_Task to complete_
All pictures are to be skipped; retype only the lines from the top of the entries through the line with "- app/components/VoiceActivation.tsx - Voice", both included.
+++
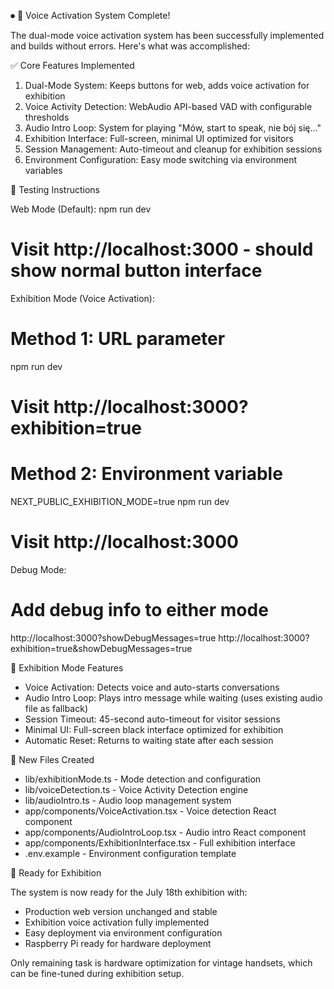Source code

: ⏺ 🎉 Voice Activation System Complete!

  The dual-mode voice activation system has been successfully implemented and builds without errors. Here's what was accomplished:

  ✅ Core Features Implemented

  1. Dual-Mode System: Keeps buttons for web, adds voice activation for exhibition
  2. Voice Activity Detection: WebAudio API-based VAD with configurable thresholds
  3. Audio Intro Loop: System for playing "Mów, start to speak, nie bój się..."
  4. Exhibition Interface: Full-screen, minimal UI optimized for visitors
  5. Session Management: Auto-timeout and cleanup for exhibition sessions
  6. Environment Configuration: Easy mode switching via environment variables

  🧪 Testing Instructions

  Web Mode (Default):
  npm run dev
  # Visit http://localhost:3000 - should show normal button interface

  Exhibition Mode (Voice Activation):
  # Method 1: URL parameter
  npm run dev
  # Visit http://localhost:3000?exhibition=true

  # Method 2: Environment variable  
  NEXT_PUBLIC_EXHIBITION_MODE=true npm run dev
  # Visit http://localhost:3000

  Debug Mode:
  # Add debug info to either mode
  http://localhost:3000?showDebugMessages=true
  http://localhost:3000?exhibition=true&showDebugMessages=true

  🎯 Exhibition Mode Features

  - Voice Activation: Detects voice and auto-starts conversations
  - Audio Intro Loop: Plays intro message while waiting (uses existing audio file as fallback)
  - Session Timeout: 45-second auto-timeout for visitor sessions
  - Minimal UI: Full-screen black interface optimized for exhibition
  - Automatic Reset: Returns to waiting state after each session

  📁 New Files Created

  - lib/exhibitionMode.ts - Mode detection and configuration
  - lib/voiceDetection.ts - Voice Activity Detection engine
  - lib/audioIntro.ts - Audio loop management system
  - app/components/VoiceActivation.tsx - Voice detection React component
  - app/components/AudioIntroLoop.tsx - Audio intro React component
  - app/components/ExhibitionInterface.tsx - Full exhibition interface
  - .env.example - Environment configuration template

  🚀 Ready for Exhibition

  The system is now ready for the July 18th exhibition with:
  - Production web version unchanged and stable
  - Exhibition voice activation fully implemented
  - Easy deployment via environment configuration
  - Raspberry Pi ready for hardware deployment

  Only remaining task is hardware optimization for vintage handsets, which can be fine-tuned during exhibition setup.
+++
_Expected output_
Source code

: ⏺ 🎉 Voice Activation System Complete!

  The dual-mode voice activation system has been successfully implemented and builds without errors. Here's what was accomplished:

  ✅ Core Features Implemented

  1. Dual-Mode System: Keeps buttons for web, adds voice activation for exhibition
  2. Voice Activity Detection: WebAudio API-based VAD with configurable thresholds
  3. Audio Intro Loop: System for playing "Mów, start to speak, nie bój się..."
  4. Exhibition Interface: Full-screen, minimal UI optimized for visitors
  5. Session Management: Auto-timeout and cleanup for exhibition sessions
  6. Environment Configuration: Easy mode switching via environment variables

  🧪 Testing Instructions

  Web Mode (Default):
  npm run dev
  # Visit http://localhost:3000 - should show normal button interface

  Exhibition Mode (Voice Activation):
  # Method 1: URL parameter
  npm run dev
  # Visit http://localhost:3000?exhibition=true

  # Method 2: Environment variable  
  NEXT_PUBLIC_EXHIBITION_MODE=true npm run dev
  # Visit http://localhost:3000

  Debug Mode:
  # Add debug info to either mode
  http://localhost:3000?showDebugMessages=true
  http://localhost:3000?exhibition=true&showDebugMessages=true

  🎯 Exhibition Mode Features

  - Voice Activation: Detects voice and auto-starts conversations
  - Audio Intro Loop: Plays intro message while waiting (uses existing audio file as fallback)
  - Session Timeout: 45-second auto-timeout for visitor sessions
  - Minimal UI: Full-screen black interface optimized for exhibition
  - Automatic Reset: Returns to waiting state after each session

  📁 New Files Created

  - lib/exhibitionMode.ts - Mode detection and configuration
  - lib/voiceDetection.ts - Voice Activity Detection engine
  - lib/audioIntro.ts - Audio loop management system
  - app/components/VoiceActivation.tsx - Voice detection React component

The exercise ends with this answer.